Un retour sur le séjour de Romy Schneider à Quiberon en 1981 au cours duquel elle accepte de passer quelques jours avec le photographe Robert Lebeck et le journaliste Michael Jürgs de la revue allemande « Stern ». Une rencontre éprouvante pour l’actrice qui revient sur l’ensemble de sa carrière tourmentée entre sa vie de mère et d’actrice. Toutefois, elle trouve une forme d’apaisement dans sa relation affectueuse avec Lebeck.

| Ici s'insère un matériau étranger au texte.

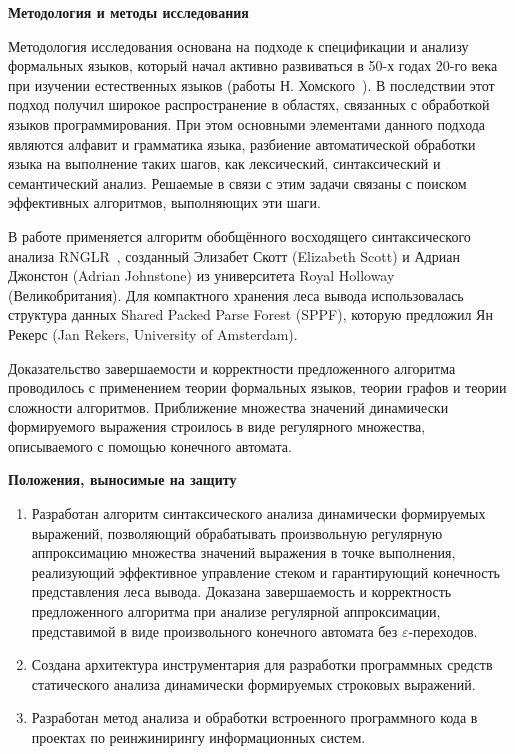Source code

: \textbf{Методология и методы исследования}

Методология исследования основана на подходе к спецификации и анализу формальных языков, который начал активно развиваться в 50-х годах 20-го века при изучении естественных языков (работы Н. Хомского~\cite{chomskyMethod ,chomskySyntactic}). В последствии этот подход получил широкое распространение в областях, связанных с обработкой языков программирования.
При этом основными элементами данного подхода являются алфавит и грамматика языка, разбиение автоматической обработки языка на выполнение таких шагов, как лексический, синтаксический и семантический анализ. Решаемые в связи с этим задачи связаны с поиском эффективных алгоритмов, выполняющих эти шаги. 

В работе применяется алгоритм обобщённого восходящего синтаксического анализа RNGLR~\cite{RNGLR}, созданный Элизабет Скотт (Elizabeth Scott) и Адриан Джонстон (Adrian Johnstone) из университета Royal Holloway (Великобритания). Для компактного хранения леса вывода использовалась структура данных Shared Packed Parse Forest (SPPF), которую предложил Ян Рекерс (Jan Rekers, University of Amsterdam).

Доказательство завершаемости и корректности предложенного алгоритма проводилось с применением теории формальных языков, теории графов и теории сложности алгоритмов. Приближение множества значений динамически формируемого выражения строилось в виде регулярного множества, описываемого с помощью конечного автомата.


\textbf{Положения, выносимые на защиту}
\begin{enumerate}
    \item Разработан алгоритм синтаксического анализа динамически формируемых выражений, позволяющий обрабатывать произвольную регулярную аппроксимацию множества значений выражения в точке выполнения, реализующий 
    эффективное управление стеком и гарантирующий конечность представления леса вывода. Доказана завершаемость и корректность предложенного алгоритма при анализе регулярной аппроксимации, представимой в виде произвольного конечного автомата без $\varepsilon$-переходов. 
    \item Создана архитектура инструментария для разработки программных средств статического анализа динамически формируемых строковых выражений.
    \item Разработан метод анализа и обработки встроенного программного кода в проектах по реинжинирингу информационных систем. 
\end{enumerate}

Le film aborde une toute petite partie de la vie de Romy Schneider, actrice inextricablement liée à la France. D’ailleurs les allemands ne lui avaient pas pardonné sa carrière française et la voyaient toujours comme Sissi. Pour les novices de Romy Schneider, comme moi, il permet d’en apprendre plus sur sa vie. Même s’il ne s’agit pas d’un biopic fidèle à la réalité, il soulève néanmoins, le fait que la vie de l’actrice n’a pas toujours été rose. Ainsi il met en évidence les points noirs de sa vie de femme, mère et actrice. D’ailleurs, au sujet de la fidélité à la réalité, le film divise énormément car certains y voit une fiction indécente qui dénature complètement la vie l’actrice. On lui reproche, entre autre, de surtout montrer Romy en train de fumer, boire et pleurer ce qui n’était apparemment pas le cas. Cela mériterait sans doute de se plonger plus scrupuleusement sur la biographie de cette icône disparue afin de mieux en comprendre les fantaisies et les références à la réalité. Mais comme dis, la réalisatrice ne prétend pas délivrer un biopic ou documentaire, au contraire c’est un portrait fantasmé à partir de documents authentiques. D’autre part, il possède une très belle photographie dans un superbe noir et blanc à travers une mise en scène sobre. Le film dévoile un portrait pudique et déchirant d’une femme torturée par ses choix de mère et d’actrice.

POUR ALLER PLUS LOIN

  • Les extérieurs ont été tournés à Quiberon, sur les lieux réels, tandis que les intérieurs ont été filmés sur une île de la mer du Nord .
  • La réalisatrice a eu l’occasion de rencontrer le photographe Robert Lebeck qui lui a fourni toutes les pellicules des photos prises à Quibérons (600 images). Elle a également rencontré le journaliste Micahel Jürgs.
  • Si le film repose sur une base documentaire, Emily Atef a ajouté une part de fiction. En effet, elle a conservé une partie de l’interview mais en a écrit d’autres. L’amie de Romy qui apparait dans le film est un personnage inventé car l’amie qui était présente à Quiberon ne voulait pas apparaître dans le film. La réalisatrice a donc crée ce personnage d’Hilde, une copine d’enfance avec qui Romy a une intimité profonde qui remonte à l’Autriche.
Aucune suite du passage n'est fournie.